A 45 year-old Cambodian male with a past medical history of ESRD secondary to IgA nephropathy on PD for 10 years presented with loose stools and hypotension after dialysis. His medical history included CML complicated by spinal chloroma, paraplegia, neurogenic bladder and PVD with osteomyelitis resulting in bilateral AKA. He was previously admitted 14 days prior for culture negative (including fungal) peritonitis treated with intraperitoneal cefepime and C. difficile colitis treated with oral Vancomycin. Despite completing a course of antibiotics, he had persistent abdominal pain and inability to tolerate PO intake. Repeat diagnostic paracentesis on this presentation revealed a total cell count of 2519 with 98% PMN. But culture remained negative. CT of abdomen showed global thickening and calcification of his peritoneal membranes. Ex laparotomy was performed with biopsies confirming EPS. At the time of diagnosis, he did not exhibit signs or symptoms of dialysis failure with excellent ultrafiltration.
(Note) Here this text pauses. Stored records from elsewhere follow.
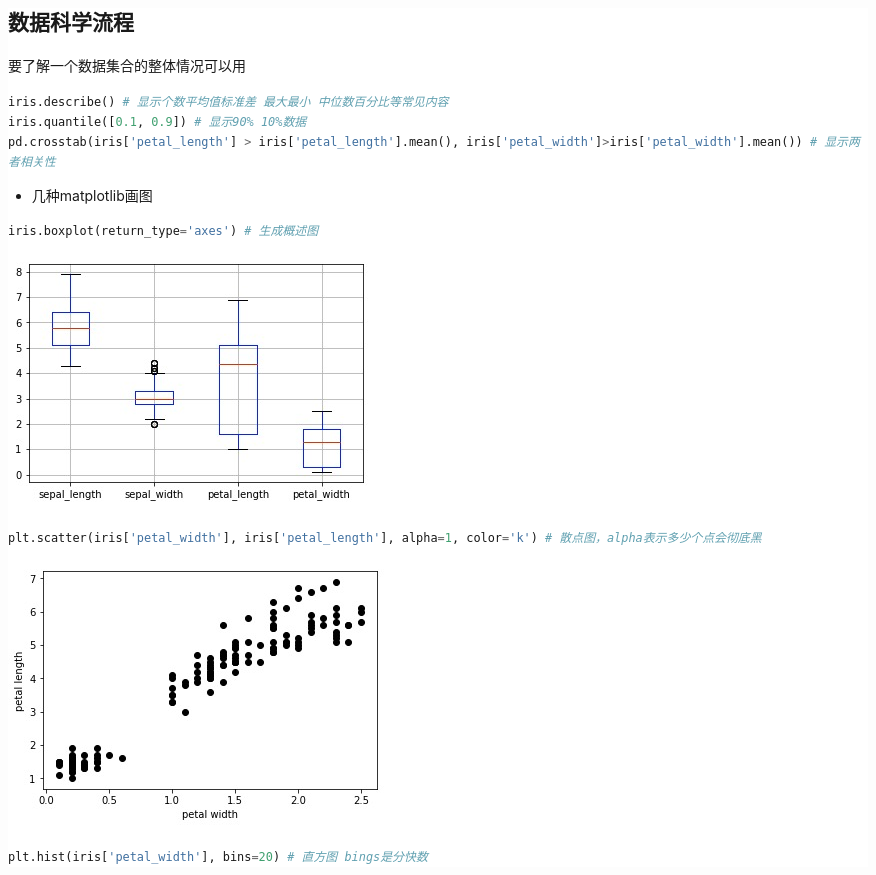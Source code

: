 ## 数据科学流程
要了解一个数据集合的整体情况可以用
```python
iris.describe() # 显示个数平均值标准差 最大最小 中位数百分比等常见内容
iris.quantile([0.1, 0.9]) # 显示90% 10%数据
pd.crosstab(iris['petal_length'] > iris['petal_length'].mean(), iris['petal_width']>iris['petal_width'].mean()) # 显示两者相关性
```

- 几种matplotlib画图
``` python
iris.boxplot(return_type='axes') # 生成概述图
```

![boxplot](boxplot.png)


``` python
plt.scatter(iris['petal_width'], iris['petal_length'], alpha=1, color='k') # 散点图，alpha表示多少个点会彻底黑
```

![scatter](scatter.png)


``` python
plt.hist(iris['petal_width'], bins=20) # 直方图 bings是分快数
```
Repeat microbiology studies showed fungal elements in the PD fluid, later identified as penicillium species mold. Patient was not started on Steroids and Tamoxifen due to underlying fungal peritonitis.He was transitioned to hemodialysis and treated with a prolonged course of amphotericin. Subsequent peritoneal studies showed increasing burden of mold despite intraperitoneal drains. His course was further complicated by recurrent upper GI bleed and inability to tolerate hemodialysis due to hypotension. Patient was eventually transitioned to comfort measures.

Discussion

The pathogenesis stilof EPS is poorly understood. Some of the risk factors include use of PD for > 5 yrs, high dialysate glucose concentrations, repeated episodes of peritonitis, which can cause structural and functional damage to the peritoneal membrane.Development of EPS is related to dialysis vintage and "second hits" like infection as demonstrated in this case. However, the case is unique in that he had no difficulty with his PD ultrafiltration, and we believe the fungal peritonitis was a late sequala of his EPS.